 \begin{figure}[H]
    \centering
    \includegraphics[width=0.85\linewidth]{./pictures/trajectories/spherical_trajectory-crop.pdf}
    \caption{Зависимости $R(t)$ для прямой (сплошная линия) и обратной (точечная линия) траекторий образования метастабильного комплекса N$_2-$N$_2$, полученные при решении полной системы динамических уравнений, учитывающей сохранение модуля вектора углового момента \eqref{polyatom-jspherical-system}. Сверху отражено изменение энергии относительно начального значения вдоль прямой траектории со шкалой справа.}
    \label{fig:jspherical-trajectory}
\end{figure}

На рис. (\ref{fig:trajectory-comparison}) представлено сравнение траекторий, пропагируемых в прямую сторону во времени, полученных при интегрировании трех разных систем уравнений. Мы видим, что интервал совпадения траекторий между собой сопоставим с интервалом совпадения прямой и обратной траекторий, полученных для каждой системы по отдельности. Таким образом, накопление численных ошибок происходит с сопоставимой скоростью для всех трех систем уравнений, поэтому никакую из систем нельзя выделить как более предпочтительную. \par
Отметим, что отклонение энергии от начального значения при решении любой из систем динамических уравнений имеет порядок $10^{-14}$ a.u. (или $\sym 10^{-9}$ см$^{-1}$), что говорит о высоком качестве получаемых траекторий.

━━━━

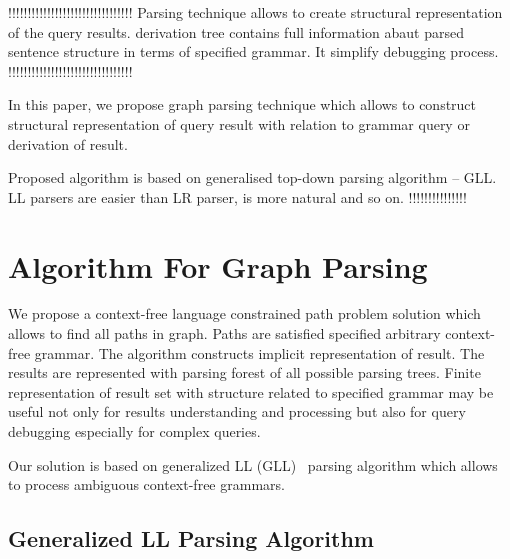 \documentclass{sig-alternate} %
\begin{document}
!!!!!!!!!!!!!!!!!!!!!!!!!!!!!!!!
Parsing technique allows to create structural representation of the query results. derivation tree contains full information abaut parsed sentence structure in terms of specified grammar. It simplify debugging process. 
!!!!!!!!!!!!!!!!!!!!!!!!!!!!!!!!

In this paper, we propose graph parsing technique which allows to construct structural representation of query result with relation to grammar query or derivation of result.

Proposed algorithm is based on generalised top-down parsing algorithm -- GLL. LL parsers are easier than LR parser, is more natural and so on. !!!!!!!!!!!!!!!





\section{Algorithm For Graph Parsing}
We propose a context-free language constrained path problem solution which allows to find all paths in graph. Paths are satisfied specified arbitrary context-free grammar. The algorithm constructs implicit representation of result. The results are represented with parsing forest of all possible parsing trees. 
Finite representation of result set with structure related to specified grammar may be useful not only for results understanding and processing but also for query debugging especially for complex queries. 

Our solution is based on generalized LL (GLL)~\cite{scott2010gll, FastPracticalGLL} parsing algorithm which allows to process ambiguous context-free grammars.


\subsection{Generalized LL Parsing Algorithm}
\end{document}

━━━━

## Task description
In the material, find each line with the word "debugging" and list it.

## Solution to the exercise
Parsing technique allows to create structural representation of the query results. derivation tree contains full information abaut parsed sentence structure in terms of specified grammar. It simplify debugging process. 
Finite representation of result set with structure related to specified grammar may be useful not only for results understanding and processing but also for query debugging especially for complex queries. 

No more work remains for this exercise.